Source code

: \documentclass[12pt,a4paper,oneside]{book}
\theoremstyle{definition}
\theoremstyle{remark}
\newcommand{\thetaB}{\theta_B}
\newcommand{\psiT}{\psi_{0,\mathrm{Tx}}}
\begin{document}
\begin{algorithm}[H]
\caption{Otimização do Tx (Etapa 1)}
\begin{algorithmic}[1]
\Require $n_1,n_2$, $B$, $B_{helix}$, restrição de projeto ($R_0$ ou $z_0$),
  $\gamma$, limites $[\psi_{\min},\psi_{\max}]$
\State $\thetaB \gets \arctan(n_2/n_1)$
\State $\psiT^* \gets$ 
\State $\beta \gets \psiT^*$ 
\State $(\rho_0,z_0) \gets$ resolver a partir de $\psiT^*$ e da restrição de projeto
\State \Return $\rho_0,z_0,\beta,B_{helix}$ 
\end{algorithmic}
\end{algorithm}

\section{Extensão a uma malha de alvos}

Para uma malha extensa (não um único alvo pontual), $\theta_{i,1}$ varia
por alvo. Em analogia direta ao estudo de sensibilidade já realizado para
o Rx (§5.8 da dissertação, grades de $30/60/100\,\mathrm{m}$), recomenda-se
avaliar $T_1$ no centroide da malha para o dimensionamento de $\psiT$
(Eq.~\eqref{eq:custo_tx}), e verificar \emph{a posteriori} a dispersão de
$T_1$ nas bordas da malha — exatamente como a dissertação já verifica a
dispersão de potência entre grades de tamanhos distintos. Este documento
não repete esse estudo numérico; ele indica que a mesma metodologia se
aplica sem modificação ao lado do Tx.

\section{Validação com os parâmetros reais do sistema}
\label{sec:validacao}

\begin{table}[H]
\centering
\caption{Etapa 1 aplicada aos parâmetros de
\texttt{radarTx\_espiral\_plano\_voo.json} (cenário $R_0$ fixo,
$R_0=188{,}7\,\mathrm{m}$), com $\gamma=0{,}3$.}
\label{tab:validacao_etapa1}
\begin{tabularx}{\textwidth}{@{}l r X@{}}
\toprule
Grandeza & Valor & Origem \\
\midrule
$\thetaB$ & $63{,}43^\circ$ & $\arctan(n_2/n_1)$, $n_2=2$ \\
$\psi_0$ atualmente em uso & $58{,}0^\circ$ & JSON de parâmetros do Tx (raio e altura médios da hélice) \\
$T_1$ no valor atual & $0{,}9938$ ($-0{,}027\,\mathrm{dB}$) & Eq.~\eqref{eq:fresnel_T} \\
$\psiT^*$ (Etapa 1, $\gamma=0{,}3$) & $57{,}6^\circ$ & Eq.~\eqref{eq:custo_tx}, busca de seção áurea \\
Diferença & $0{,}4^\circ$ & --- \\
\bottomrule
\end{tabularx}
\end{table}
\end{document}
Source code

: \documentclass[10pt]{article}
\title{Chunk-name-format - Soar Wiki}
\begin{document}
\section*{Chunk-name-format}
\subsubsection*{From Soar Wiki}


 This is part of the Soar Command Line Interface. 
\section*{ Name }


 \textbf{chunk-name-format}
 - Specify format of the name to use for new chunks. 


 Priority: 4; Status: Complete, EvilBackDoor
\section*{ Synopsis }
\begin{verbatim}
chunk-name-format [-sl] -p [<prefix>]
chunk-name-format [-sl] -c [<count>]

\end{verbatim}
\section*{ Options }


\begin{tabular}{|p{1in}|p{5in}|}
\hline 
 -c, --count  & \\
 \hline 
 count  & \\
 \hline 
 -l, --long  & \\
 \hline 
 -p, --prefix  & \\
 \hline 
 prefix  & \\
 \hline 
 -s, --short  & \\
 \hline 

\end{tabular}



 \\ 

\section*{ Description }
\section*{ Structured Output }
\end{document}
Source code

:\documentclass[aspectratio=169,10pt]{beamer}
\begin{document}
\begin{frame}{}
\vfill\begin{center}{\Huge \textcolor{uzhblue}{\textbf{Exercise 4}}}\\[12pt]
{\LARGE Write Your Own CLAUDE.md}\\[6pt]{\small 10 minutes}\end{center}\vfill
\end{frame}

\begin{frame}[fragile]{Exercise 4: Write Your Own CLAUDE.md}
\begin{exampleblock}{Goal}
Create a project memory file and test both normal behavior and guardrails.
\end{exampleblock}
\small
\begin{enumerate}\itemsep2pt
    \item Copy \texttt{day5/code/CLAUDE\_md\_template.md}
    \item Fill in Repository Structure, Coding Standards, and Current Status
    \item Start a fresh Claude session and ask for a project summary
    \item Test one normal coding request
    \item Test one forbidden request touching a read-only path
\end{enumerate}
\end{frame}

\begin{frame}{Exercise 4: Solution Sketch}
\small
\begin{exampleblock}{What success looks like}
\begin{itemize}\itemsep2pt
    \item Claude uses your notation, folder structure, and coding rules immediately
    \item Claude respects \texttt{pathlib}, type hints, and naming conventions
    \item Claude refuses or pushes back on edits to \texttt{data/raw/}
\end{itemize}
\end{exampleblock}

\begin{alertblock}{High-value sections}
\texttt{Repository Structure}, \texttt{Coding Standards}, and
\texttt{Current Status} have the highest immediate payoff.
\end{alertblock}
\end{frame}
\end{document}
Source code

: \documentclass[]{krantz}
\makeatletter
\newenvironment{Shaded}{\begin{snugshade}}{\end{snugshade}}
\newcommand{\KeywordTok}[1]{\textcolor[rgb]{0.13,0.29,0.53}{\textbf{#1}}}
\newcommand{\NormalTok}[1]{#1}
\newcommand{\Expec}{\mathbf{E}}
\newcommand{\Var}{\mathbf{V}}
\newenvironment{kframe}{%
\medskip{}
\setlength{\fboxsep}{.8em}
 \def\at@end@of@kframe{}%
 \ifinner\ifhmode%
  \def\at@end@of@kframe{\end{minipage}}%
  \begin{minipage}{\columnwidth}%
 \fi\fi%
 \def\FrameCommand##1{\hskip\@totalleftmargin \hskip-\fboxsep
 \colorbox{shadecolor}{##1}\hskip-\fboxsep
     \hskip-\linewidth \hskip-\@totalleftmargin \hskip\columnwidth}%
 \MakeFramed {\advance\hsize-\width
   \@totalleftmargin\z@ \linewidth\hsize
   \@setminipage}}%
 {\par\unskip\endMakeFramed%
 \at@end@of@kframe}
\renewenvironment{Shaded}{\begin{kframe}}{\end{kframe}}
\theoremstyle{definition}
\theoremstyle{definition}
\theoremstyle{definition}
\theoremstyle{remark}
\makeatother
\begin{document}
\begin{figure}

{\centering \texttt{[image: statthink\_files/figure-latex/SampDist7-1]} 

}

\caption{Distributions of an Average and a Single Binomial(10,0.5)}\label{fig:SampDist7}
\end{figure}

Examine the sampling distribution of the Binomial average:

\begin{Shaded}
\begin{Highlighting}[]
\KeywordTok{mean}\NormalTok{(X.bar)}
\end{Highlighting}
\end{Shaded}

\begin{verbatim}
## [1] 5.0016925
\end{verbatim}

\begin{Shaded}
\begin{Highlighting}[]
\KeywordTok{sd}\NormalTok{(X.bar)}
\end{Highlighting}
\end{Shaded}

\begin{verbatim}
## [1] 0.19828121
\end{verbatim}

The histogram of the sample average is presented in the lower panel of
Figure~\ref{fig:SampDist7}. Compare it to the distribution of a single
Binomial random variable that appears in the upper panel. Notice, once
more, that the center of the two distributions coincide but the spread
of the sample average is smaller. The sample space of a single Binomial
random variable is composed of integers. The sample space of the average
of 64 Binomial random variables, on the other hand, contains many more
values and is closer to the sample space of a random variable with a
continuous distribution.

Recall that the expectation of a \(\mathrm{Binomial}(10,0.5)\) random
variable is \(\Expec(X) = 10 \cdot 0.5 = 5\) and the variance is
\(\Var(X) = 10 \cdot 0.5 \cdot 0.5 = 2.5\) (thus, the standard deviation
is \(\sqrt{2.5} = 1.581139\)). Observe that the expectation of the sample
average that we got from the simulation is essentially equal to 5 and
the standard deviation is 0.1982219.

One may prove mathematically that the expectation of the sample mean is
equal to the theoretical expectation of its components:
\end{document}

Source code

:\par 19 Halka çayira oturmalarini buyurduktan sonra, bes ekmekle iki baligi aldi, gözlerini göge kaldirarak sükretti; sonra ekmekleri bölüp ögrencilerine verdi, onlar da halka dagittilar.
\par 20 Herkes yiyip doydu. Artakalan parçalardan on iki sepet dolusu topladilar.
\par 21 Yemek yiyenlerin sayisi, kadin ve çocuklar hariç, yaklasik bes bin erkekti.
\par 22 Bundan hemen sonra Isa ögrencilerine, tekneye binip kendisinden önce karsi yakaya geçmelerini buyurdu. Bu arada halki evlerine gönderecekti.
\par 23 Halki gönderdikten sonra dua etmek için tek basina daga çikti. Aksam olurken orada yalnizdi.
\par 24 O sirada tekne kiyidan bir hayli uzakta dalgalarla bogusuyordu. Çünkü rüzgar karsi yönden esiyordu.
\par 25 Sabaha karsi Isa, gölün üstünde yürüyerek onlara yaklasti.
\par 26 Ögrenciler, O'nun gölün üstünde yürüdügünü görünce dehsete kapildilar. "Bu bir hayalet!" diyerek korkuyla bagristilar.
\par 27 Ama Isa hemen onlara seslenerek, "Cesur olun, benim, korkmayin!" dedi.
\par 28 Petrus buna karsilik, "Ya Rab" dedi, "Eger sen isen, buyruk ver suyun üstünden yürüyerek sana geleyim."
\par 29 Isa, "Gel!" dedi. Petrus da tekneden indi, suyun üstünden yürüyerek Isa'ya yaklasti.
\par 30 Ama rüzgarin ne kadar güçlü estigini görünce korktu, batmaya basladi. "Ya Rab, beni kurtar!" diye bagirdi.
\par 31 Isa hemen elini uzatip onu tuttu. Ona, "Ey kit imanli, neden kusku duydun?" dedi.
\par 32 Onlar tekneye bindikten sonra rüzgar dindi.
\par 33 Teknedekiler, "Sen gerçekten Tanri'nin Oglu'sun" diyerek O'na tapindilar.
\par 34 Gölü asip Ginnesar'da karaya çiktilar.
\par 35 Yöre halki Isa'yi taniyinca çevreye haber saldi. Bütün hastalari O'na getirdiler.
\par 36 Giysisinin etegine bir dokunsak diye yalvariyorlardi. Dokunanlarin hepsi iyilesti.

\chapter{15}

------

* [PROBLEM] Please show, exactly as written, every line above that contains the word "deviation".

* [COMPLETED TASK]
\(\Var(X) = 10 \cdot 0.5 \cdot 0.5 = 2.5\) (thus, the standard deviation
the standard deviation is 0.1982219.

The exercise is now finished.